Items listed in a dataset:

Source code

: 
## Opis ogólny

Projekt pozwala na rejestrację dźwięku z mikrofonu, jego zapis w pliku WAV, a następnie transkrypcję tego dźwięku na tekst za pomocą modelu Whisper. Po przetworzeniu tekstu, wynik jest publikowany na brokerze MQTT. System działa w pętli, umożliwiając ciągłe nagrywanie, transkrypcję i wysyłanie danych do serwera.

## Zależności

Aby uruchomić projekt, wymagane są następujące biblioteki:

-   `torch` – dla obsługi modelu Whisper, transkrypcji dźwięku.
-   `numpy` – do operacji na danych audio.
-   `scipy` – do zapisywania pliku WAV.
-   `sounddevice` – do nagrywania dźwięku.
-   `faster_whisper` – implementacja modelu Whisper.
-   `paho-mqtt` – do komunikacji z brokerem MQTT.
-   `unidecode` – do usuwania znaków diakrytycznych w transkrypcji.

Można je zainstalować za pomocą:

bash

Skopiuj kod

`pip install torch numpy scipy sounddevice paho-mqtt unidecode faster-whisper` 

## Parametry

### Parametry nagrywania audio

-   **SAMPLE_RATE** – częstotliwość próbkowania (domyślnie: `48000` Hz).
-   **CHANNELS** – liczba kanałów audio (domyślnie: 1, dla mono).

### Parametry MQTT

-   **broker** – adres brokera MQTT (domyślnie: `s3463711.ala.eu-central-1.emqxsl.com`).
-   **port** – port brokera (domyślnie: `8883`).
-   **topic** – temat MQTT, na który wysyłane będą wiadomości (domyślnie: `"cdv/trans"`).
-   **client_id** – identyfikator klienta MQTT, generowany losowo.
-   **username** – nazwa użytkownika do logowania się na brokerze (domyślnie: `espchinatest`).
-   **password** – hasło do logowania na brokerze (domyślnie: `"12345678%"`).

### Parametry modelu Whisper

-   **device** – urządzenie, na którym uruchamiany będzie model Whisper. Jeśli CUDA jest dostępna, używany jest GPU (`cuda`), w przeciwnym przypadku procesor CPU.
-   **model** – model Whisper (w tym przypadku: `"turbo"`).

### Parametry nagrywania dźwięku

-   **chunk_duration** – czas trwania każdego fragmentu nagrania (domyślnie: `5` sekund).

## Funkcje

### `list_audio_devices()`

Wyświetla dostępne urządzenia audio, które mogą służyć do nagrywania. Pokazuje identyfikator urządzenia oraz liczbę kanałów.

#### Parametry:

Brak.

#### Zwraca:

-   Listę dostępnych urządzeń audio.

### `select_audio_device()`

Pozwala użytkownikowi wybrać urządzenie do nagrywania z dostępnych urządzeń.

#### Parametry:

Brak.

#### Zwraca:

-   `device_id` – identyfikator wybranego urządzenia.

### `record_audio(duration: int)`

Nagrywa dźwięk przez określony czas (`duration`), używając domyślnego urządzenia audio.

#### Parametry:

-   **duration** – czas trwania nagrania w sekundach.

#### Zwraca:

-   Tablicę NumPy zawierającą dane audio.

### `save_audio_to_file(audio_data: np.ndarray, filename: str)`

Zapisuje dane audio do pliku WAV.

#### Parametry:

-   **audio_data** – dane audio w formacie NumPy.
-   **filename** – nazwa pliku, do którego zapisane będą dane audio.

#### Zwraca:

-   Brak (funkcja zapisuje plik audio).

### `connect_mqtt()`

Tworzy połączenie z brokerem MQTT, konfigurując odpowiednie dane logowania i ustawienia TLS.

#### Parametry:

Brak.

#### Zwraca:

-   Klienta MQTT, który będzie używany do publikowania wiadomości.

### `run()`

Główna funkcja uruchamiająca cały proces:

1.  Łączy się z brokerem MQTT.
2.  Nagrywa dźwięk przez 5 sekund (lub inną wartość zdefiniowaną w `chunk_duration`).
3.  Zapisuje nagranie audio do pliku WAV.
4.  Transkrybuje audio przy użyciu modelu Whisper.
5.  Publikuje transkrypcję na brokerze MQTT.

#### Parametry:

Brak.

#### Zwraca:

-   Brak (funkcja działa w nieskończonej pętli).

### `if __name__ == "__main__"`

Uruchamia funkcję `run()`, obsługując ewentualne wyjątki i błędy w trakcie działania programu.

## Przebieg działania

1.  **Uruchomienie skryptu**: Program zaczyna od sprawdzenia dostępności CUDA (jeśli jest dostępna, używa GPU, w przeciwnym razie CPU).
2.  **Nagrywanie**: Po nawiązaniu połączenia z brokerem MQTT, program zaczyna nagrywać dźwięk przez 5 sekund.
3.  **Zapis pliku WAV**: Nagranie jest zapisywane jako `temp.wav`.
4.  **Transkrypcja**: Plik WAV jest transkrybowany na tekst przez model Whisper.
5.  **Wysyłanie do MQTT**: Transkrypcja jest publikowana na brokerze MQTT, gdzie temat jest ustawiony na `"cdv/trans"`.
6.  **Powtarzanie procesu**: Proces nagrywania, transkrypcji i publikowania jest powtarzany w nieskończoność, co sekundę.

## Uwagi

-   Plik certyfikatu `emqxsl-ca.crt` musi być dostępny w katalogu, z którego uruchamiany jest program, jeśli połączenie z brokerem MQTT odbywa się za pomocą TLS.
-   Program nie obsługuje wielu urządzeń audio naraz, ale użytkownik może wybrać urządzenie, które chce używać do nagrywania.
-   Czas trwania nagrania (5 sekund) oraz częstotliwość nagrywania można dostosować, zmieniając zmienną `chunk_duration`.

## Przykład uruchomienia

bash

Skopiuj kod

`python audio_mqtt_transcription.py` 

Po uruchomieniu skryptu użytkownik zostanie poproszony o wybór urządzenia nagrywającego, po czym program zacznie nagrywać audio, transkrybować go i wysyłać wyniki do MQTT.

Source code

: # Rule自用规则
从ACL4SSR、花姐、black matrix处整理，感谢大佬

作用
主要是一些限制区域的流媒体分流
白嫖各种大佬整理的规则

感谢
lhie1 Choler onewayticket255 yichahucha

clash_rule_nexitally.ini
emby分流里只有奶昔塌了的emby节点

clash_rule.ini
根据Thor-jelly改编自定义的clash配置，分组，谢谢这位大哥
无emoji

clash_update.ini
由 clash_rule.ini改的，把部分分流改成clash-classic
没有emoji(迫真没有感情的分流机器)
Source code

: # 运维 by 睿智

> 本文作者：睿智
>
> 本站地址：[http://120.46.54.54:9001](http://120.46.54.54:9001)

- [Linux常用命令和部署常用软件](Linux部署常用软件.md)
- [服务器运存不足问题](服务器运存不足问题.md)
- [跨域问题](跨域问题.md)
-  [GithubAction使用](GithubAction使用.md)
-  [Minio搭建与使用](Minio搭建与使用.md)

> [What is required] Every entry is to be returned exactly, with nothing dropped.

> [Exercise result]
Source code

: 
## Opis ogólny

Projekt pozwala na rejestrację dźwięku z mikrofonu, jego zapis w pliku WAV, a następnie transkrypcję tego dźwięku na tekst za pomocą modelu Whisper. Po przetworzeniu tekstu, wynik jest publikowany na brokerze MQTT. System działa w pętli, umożliwiając ciągłe nagrywanie, transkrypcję i wysyłanie danych do serwera.

## Zależności

Aby uruchomić projekt, wymagane są następujące biblioteki:

-   `torch` – dla obsługi modelu Whisper, transkrypcji dźwięku.
-   `numpy` – do operacji na danych audio.
-   `scipy` – do zapisywania pliku WAV.
-   `sounddevice` – do nagrywania dźwięku.
-   `faster_whisper` – implementacja modelu Whisper.
-   `paho-mqtt` – do komunikacji z brokerem MQTT.
-   `unidecode` – do usuwania znaków diakrytycznych w transkrypcji.

Można je zainstalować za pomocą:

bash

Skopiuj kod

`pip install torch numpy scipy sounddevice paho-mqtt unidecode faster-whisper` 

## Parametry

### Parametry nagrywania audio

-   **SAMPLE_RATE** – częstotliwość próbkowania (domyślnie: `48000` Hz).
-   **CHANNELS** – liczba kanałów audio (domyślnie: 1, dla mono).

### Parametry MQTT

-   **broker** – adres brokera MQTT (domyślnie: `s3463711.ala.eu-central-1.emqxsl.com`).
-   **port** – port brokera (domyślnie: `8883`).
-   **topic** – temat MQTT, na który wysyłane będą wiadomości (domyślnie: `"cdv/trans"`).
-   **client_id** – identyfikator klienta MQTT, generowany losowo.
-   **username** – nazwa użytkownika do logowania się na brokerze (domyślnie: `espchinatest`).
-   **password** – hasło do logowania na brokerze (domyślnie: `"12345678%"`).

### Parametry modelu Whisper

-   **device** – urządzenie, na którym uruchamiany będzie model Whisper. Jeśli CUDA jest dostępna, używany jest GPU (`cuda`), w przeciwnym przypadku procesor CPU.
-   **model** – model Whisper (w tym przypadku: `"turbo"`).

### Parametry nagrywania dźwięku

-   **chunk_duration** – czas trwania każdego fragmentu nagrania (domyślnie: `5` sekund).

## Funkcje

### `list_audio_devices()`

Wyświetla dostępne urządzenia audio, które mogą służyć do nagrywania. Pokazuje identyfikator urządzenia oraz liczbę kanałów.

#### Parametry:

Brak.

#### Zwraca:

-   Listę dostępnych urządzeń audio.

### `select_audio_device()`

Pozwala użytkownikowi wybrać urządzenie do nagrywania z dostępnych urządzeń.

#### Parametry:

Brak.

#### Zwraca:

-   `device_id` – identyfikator wybranego urządzenia.

### `record_audio(duration: int)`

Nagrywa dźwięk przez określony czas (`duration`), używając domyślnego urządzenia audio.

#### Parametry:

-   **duration** – czas trwania nagrania w sekundach.

#### Zwraca:

-   Tablicę NumPy zawierającą dane audio.

### `save_audio_to_file(audio_data: np.ndarray, filename: str)`

Zapisuje dane audio do pliku WAV.

#### Parametry:

-   **audio_data** – dane audio w formacie NumPy.
-   **filename** – nazwa pliku, do którego zapisane będą dane audio.

#### Zwraca:

-   Brak (funkcja zapisuje plik audio).

### `connect_mqtt()`

Tworzy połączenie z brokerem MQTT, konfigurując odpowiednie dane logowania i ustawienia TLS.

#### Parametry:

Brak.

#### Zwraca:

-   Klienta MQTT, który będzie używany do publikowania wiadomości.

### `run()`

Główna funkcja uruchamiająca cały proces:

1.  Łączy się z brokerem MQTT.
2.  Nagrywa dźwięk przez 5 sekund (lub inną wartość zdefiniowaną w `chunk_duration`).
3.  Zapisuje nagranie audio do pliku WAV.
4.  Transkrybuje audio przy użyciu modelu Whisper.
5.  Publikuje transkrypcję na brokerze MQTT.

#### Parametry:

Brak.

#### Zwraca:

-   Brak (funkcja działa w nieskończonej pętli).

### `if __name__ == "__main__"`

Uruchamia funkcję `run()`, obsługując ewentualne wyjątki i błędy w trakcie działania programu.

## Przebieg działania

1.  **Uruchomienie skryptu**: Program zaczyna od sprawdzenia dostępności CUDA (jeśli jest dostępna, używa GPU, w przeciwnym razie CPU).
2.  **Nagrywanie**: Po nawiązaniu połączenia z brokerem MQTT, program zaczyna nagrywać dźwięk przez 5 sekund.
3.  **Zapis pliku WAV**: Nagranie jest zapisywane jako `temp.wav`.
4.  **Transkrypcja**: Plik WAV jest transkrybowany na tekst przez model Whisper.
5.  **Wysyłanie do MQTT**: Transkrypcja jest publikowana na brokerze MQTT, gdzie temat jest ustawiony na `"cdv/trans"`.
6.  **Powtarzanie procesu**: Proces nagrywania, transkrypcji i publikowania jest powtarzany w nieskończoność, co sekundę.

## Uwagi

-   Plik certyfikatu `emqxsl-ca.crt` musi być dostępny w katalogu, z którego uruchamiany jest program, jeśli połączenie z brokerem MQTT odbywa się za pomocą TLS.
-   Program nie obsługuje wielu urządzeń audio naraz, ale użytkownik może wybrać urządzenie, które chce używać do nagrywania.
-   Czas trwania nagrania (5 sekund) oraz częstotliwość nagrywania można dostosować, zmieniając zmienną `chunk_duration`.

## Przykład uruchomienia

bash

Skopiuj kod

`python audio_mqtt_transcription.py` 

Po uruchomieniu skryptu użytkownik zostanie poproszony o wybór urządzenia nagrywającego, po czym program zacznie nagrywać audio, transkrybować go i wysyłać wyniki do MQTT.

Source code

: # Rule自用规则
从ACL4SSR、花姐、black matrix处整理，感谢大佬

作用
主要是一些限制区域的流媒体分流
白嫖各种大佬整理的规则

感谢
lhie1 Choler onewayticket255 yichahucha

clash_rule_nexitally.ini
emby分流里只有奶昔塌了的emby节点

clash_rule.ini
根据Thor-jelly改编自定义的clash配置，分组，谢谢这位大哥
无emoji

clash_update.ini
由 clash_rule.ini改的，把部分分流改成clash-classic
没有emoji(迫真没有感情的分流机器)
Source code

: # 运维 by 睿智

> 本文作者：睿智
>
> 本站地址：[http://120.46.54.54:9001](http://120.46.54.54:9001)

- [Linux常用命令和部署常用软件](Linux部署常用软件.md)
- [服务器运存不足问题](服务器运存不足问题.md)
- [跨域问题](跨域问题.md)
-  [GithubAction使用](GithubAction使用.md)
-  [Minio搭建与使用](Minio搭建与使用.md)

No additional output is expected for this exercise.